SETLIST : Travail – pt.I Anima / Travail – pt.II Animus / Amaranth / Withered / Inner Paradigm / Grand Denial

On enchaîne avec In Vain qui a su s’imposer depuis 2003 comme l’un des groupes pionniers de la scène extrême progressive norvégienne. Combinant des influences black et death, le groupe offre une belle complémentarité et une certaine variété dans les types de voix. Les chœurs sont plutôt typés prog, et l’ensemble pouvait faire penser à un mélange entre Opeth et Borknagar.

SETLIST : Shadows Flap Their Black Wings / Seekers of the Truth / Hymne til Havet / Season of Unrest / Captivating Solitude / Watch for me on the Mountain / Image of Time / Against the Grain

J’avais découvert Iotunn en première partie de Dark Tranquillity l’an dernier, et bien que les parties vocales avaient été assurées par un chanteur remplaçant, j’avais plutôt bien apprécié la prestation donnée par la formation danoise. Cette fois-ci, le chanteur originel, encapuchonné et tenant un micro doté d’une lampe, est aux commandes, et y a pas à dire, niveau charisme, il envoie pas mal. Ce n’est pas pour rien que Iotunn se traduit par « géant » en vieux norrois.
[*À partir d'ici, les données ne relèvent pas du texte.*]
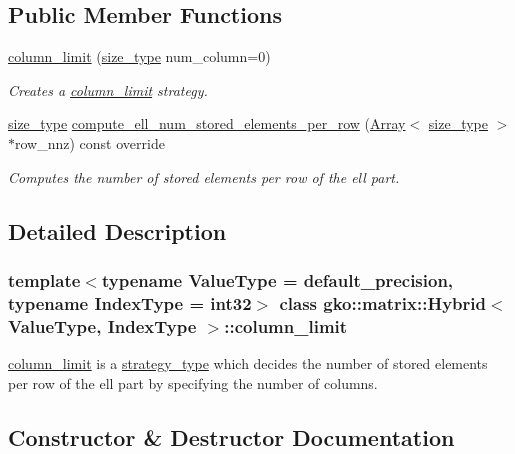 \subsection*{Public Member Functions}
\begin{DoxyCompactItemize}
\item 
\hyperlink{classgko_1_1matrix_1_1Hybrid_1_1column__limit_ac686f3f99034bffd091bd934bd1cf9f9}{column\+\_\+limit} (\hyperlink{namespacegko_a6e5c95df0ae4e47aab2f604a22d98ee7}{size\+\_\+type} num\+\_\+column=0)
\begin{DoxyCompactList}\small\item\em Creates a \hyperlink{classgko_1_1matrix_1_1Hybrid_1_1column__limit}{column\+\_\+limit} strategy. \end{DoxyCompactList}\item 
\hyperlink{namespacegko_a6e5c95df0ae4e47aab2f604a22d98ee7}{size\+\_\+type} \hyperlink{classgko_1_1matrix_1_1Hybrid_1_1column__limit_afb410def66106b711ac094fd31d48aba}{compute\+\_\+ell\+\_\+num\+\_\+stored\+\_\+elements\+\_\+per\+\_\+row} (\hyperlink{classgko_1_1Array}{Array}$<$ \hyperlink{namespacegko_a6e5c95df0ae4e47aab2f604a22d98ee7}{size\+\_\+type} $>$ $\ast$row\+\_\+nnz) const override
\begin{DoxyCompactList}\small\item\em Computes the number of stored elements per row of the ell part. \end{DoxyCompactList}\end{DoxyCompactItemize}


\subsection{Detailed Description}
\subsubsection*{template$<$typename Value\+Type = default\+\_\+precision, typename Index\+Type = int32$>$\newline
class gko\+::matrix\+::\+Hybrid$<$ Value\+Type, Index\+Type $>$\+::column\+\_\+limit}

\hyperlink{classgko_1_1matrix_1_1Hybrid_1_1column__limit}{column\+\_\+limit} is a \hyperlink{classgko_1_1matrix_1_1Hybrid_1_1strategy__type}{strategy\+\_\+type} which decides the number of stored elements per row of the ell part by specifying the number of columns. 

\subsection{Constructor \& Destructor Documentation}
\mbox{\label{classgko_1_1matrix_1_1Hybrid_1_1column__limit_ac686f3f99034bffd091bd934bd1cf9f9}} 
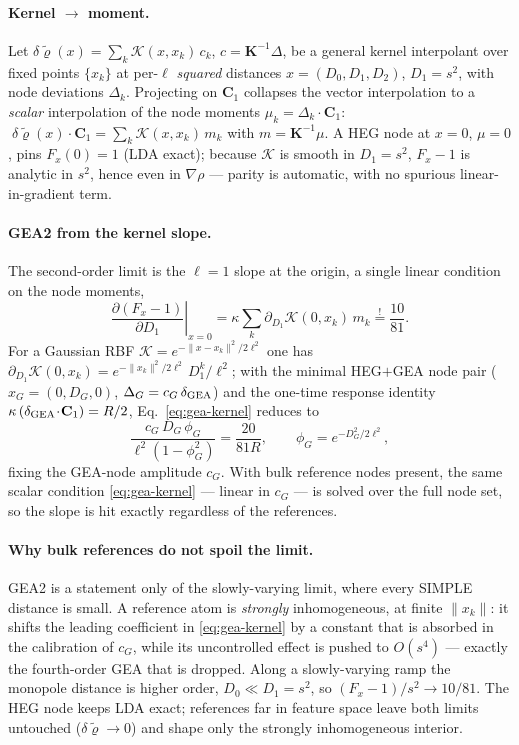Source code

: \paragraph*{Kernel $\to$ moment.} Let $\delta\tilde{\bm\varrho}(x)=\sum_k\mathcal K(x,x_k)\,c_k$,
$c=\mathbf K^{-1}\Delta$, be a general kernel interpolant over fixed points $\{x_k\}$ at per-$\ell$
\emph{squared} distances $x=(D_0,D_1,D_2)$, $D_1=s^2$, with node deviations $\Delta_k$. Projecting on
$\mathbf C_1$ collapses the vector interpolation to a \emph{scalar} interpolation of the node moments
$\mu_k=\Delta_k\!\cdot\!\mathbf C_1$: $\;\delta\tilde{\bm\varrho}(x)\!\cdot\!\mathbf C_1=\sum_k\mathcal K(x,x_k)\,m_k$ with
$m=\mathbf K^{-1}\mu$. A HEG node at $x=0$, $\mu=0$, pins $F_x(0)=1$ (LDA exact); because $\mathcal K$
is smooth in $D_1=s^2$, $F_x-1$ is analytic in $s^2$, hence even in $\nabla\rho$ --- parity is
automatic, with no spurious linear-in-gradient term.

\paragraph*{GEA2 from the kernel slope.} The second-order limit is the $\ell=1$ slope at the
origin, a single linear condition on the node moments,
\begin{equation}
\left.\frac{\partial(F_x-1)}{\partial D_1}\right|_{x=0}
=\kappa\sum_k\partial_{D_1}\mathcal K(0,x_k)\,m_k\stackrel{!}{=}\frac{10}{81}.
\label{eq:gea-kernel}
\end{equation}
For a Gaussian RBF $\mathcal K=e^{-\|x-x_k\|^2/2\ell^2}$ one has
$\partial_{D_1}\mathcal K(0,x_k)=e^{-\|x_k\|^2/2\ell^2}\,D_1^k/\ell^2$; with the minimal HEG$+$GEA
node pair ($x_G=(0,D_G,0)$, $\Delta_G=c_G\,\delta_{\rm GEA}$) and the one-time response identity
$\kappa\,(\delta_{\rm GEA}\!\cdot\!\mathbf C_1)=R/2$, Eq.~\eqref{eq:gea-kernel} reduces to
\begin{equation}
\frac{c_G\,D_G\,\phi_G}{\ell^2(1-\phi_G^2)}=\frac{20}{81R},\qquad \phi_G=e^{-D_G^2/2\ell^2},
\label{eq:cG}
\end{equation}
fixing the GEA-node amplitude $c_G$. With bulk reference nodes present, the same scalar condition
\eqref{eq:gea-kernel} --- linear in $c_G$ --- is solved over the full node set, so the slope is hit
exactly regardless of the references.

\paragraph*{Why bulk references do not spoil the limit.} GEA2 is a statement only of the
slowly-varying limit, where every SIMPLE distance is small. A reference atom is \emph{strongly}
inhomogeneous, at finite $\|x_k\|$: it shifts the leading coefficient in \eqref{eq:gea-kernel} by a
constant that is absorbed in the calibration of $c_G$, while its uncontrolled effect is pushed to
$O(s^4)$ --- exactly the fourth-order GEA that is dropped. Along a slowly-varying ramp the monopole
distance is higher order, $D_0\ll D_1=s^2$, so $(F_x-1)/s^2\to 10/81$. The HEG node keeps LDA exact;
references far in feature space leave both limits untouched ($\delta\tilde{\bm\varrho}\to0$) and shape only the
strongly inhomogeneous interior.

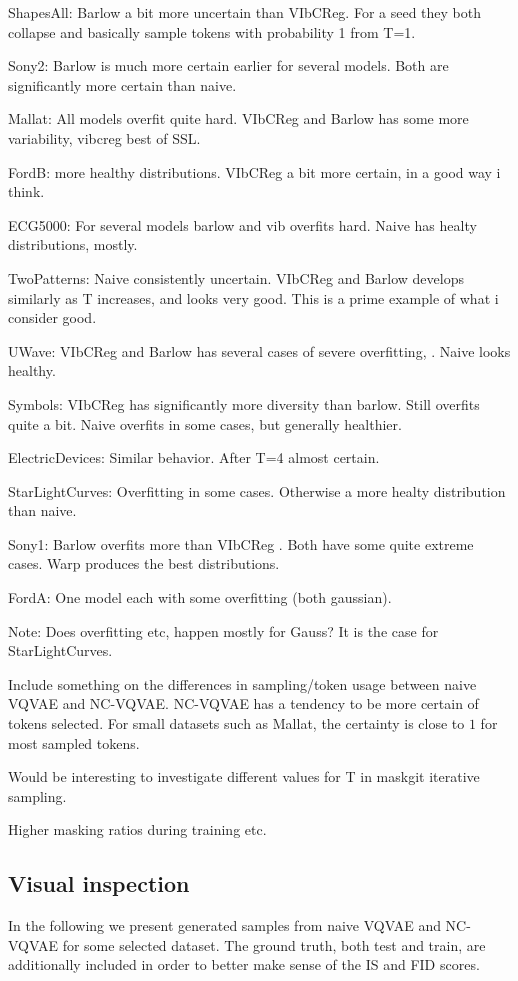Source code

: \documentclass[../../thesis.tex]{subfiles}
\begin{document}
ShapesAll: Barlow a bit more uncertain than VIbCReg. For a seed they both collapse and basically sample tokens with probability 1 from T=1.

Sony2: Barlow is much more certain earlier for several models. Both are significantly more certain than naive.

Mallat: All models overfit quite hard. VIbCReg and Barlow has some more variability, vibcreg best of SSL.

FordB: more healthy distributions. VIbCReg a bit more certain, in a good way i think.

ECG5000: For several models barlow and vib overfits hard. Naive has healty distributions, mostly. 

TwoPatterns: Naive consistently uncertain. VIbCReg and Barlow develops similarly as T increases, and looks very good. This is a prime example of what i consider good.

UWave: VIbCReg and Barlow has several cases of severe overfitting, . Naive looks healthy.

Symbols: VIbCReg has significantly more diversity than barlow. Still overfits quite a bit. Naive overfits in some cases, but generally healthier.

ElectricDevices: Similar behavior. After T=4 almost certain.

StarLightCurves: Overfitting in some cases. Otherwise a more healty distribution than naive.

Sony1: Barlow overfits more than VIbCReg . Both have some quite extreme cases. Warp produces the best distributions. 

FordA: One model each with some overfitting (both gaussian). 

Note: Does overfitting etc, happen mostly for Gauss? It is the case for StarLightCurves.

Include something on the differences in sampling/token usage between naive VQVAE and NC-VQVAE. NC-VQVAE has a tendency to be more certain of tokens selected. For small datasets such as Mallat, the certainty is close to $1$ for most sampled tokens. 


Would be interesting to investigate different values for T in maskgit iterative sampling.


Higher masking ratios during training etc.

\subsection{Visual inspection}
\label{section:Visual inspection}
In the following we present generated samples from naive VQVAE and NC-VQVAE for some selected dataset. The ground truth, both test and train, are additionally included in order to better make sense of the IS and FID scores. \newline
\end{document}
Officiant à ses débuts dans le power metal progressif, le groupe a justement progressivement dérivé vers un death mélodique progressif faisant comme In Vain penser à Borknagar. Moi qui avais regretté un temps de set très court la première fois que j’avais vu le groupe, l’heure qui lui était cette fois-ci allouée en tant que tête d’affiche de la tournée a permis d’en entendre davantage.

SETLIST : Twilight / Earth to Sky / Mistland / Kinship Elegiac / I Feel the Night / The Tower of Cosmic Nihility

Lorsque j’avais vu Non Est Deus pour la première fois au Ragnarök Festival il y a deux ans, cela m’avait fait l’effet d’une bonne claque. Side-project des membres de Kanonenfieber, les membres du groupe délaissent leurs tenues militaires pour des toges blanches. Les Bavarois présentaient leur cinquième album fraîchement sorti Blessings and Curses.

Comme le nom du groupe le laisse entendre, on a affaire à un black metal mélodique ouvertement blasphématoire et critique envers la religion chrétienne. Outre les effets pyrotechniques, la mise en scène est travaillée, nous assistons à une messe noire parodiant les rituels du christianisme tels que l’auto-flagellation et la bénédiction.

SETLIST : Show Mercy / Forgive Me / Hiob / Thousand Years of Sand / Kora / The Indulgence / Flagellation / Save Us / Fuck Your God / Burn It Down / Transgression

Je n’ai à mon grand regret pas eu la force de rester pour les sets d’Einherjer et Arkona à cause d’un mal de tête carabiné qui s’est progressivement installé. J’ai préféré rentrer à l’hôtel et m’économiser pour les deux journées complètes du festival. J’ai relativisé pour Arkona, me disant que j’aurai l’occasion de les revoir dans quelques mois à l’Ar’ Vran Fest.

Après une bonne nuit de sommeil et un doliprane, me voici à peu près d’attaque pour la journée du vendredi. J’avais très envie de voir le premier groupe, Convictive, side-project de musiciens de Krähenfeld, formation que j’aime beaucoup et que j’avais découverte lors d’un concert de Munarheim à Berlin en 2019.

Alors que Krähenfeld officie dans un post-black metal mélancolique, chez Convictive, on a affaire au pendant rentre-dedans du genre. La chanteuse, Nova, tout en élégance dans sa longue robe noire voilée, délivrait ses growls avec conviction et maîtrise. Un set qui réveillait bien comme il faut en ce début de journée.

SETLIST : Genesis / Epos / Rastlose Jagd / Reinheit des Verfalls / Lichtlos / Verfall / Exodus

Nous accueillons ensuite un groupe qui a fait beaucoup de chemin pour venir jusqu’à nous et qui se produit très rarement en Europe, et pour cause, Folkheim nous arrive tout droit du Chili ! En adéquation avec ses racines, le groupe a pour particularité d’interpréter un black/folk metal épique proche de l’Equilibrium des débuts, fortement inspiré par le folklore local, l’histoire des Andes et de l’Île de Pâques. Il est vrai que personnellement, hormis Cemican, je n’ai pas connaissance d’autres groupes sud-américains qui puisent leur inspiration dans la culture de leur pays. Certains passages faisaient bien de nous le rappeler, avec des invocations amérindiennes du chanteur.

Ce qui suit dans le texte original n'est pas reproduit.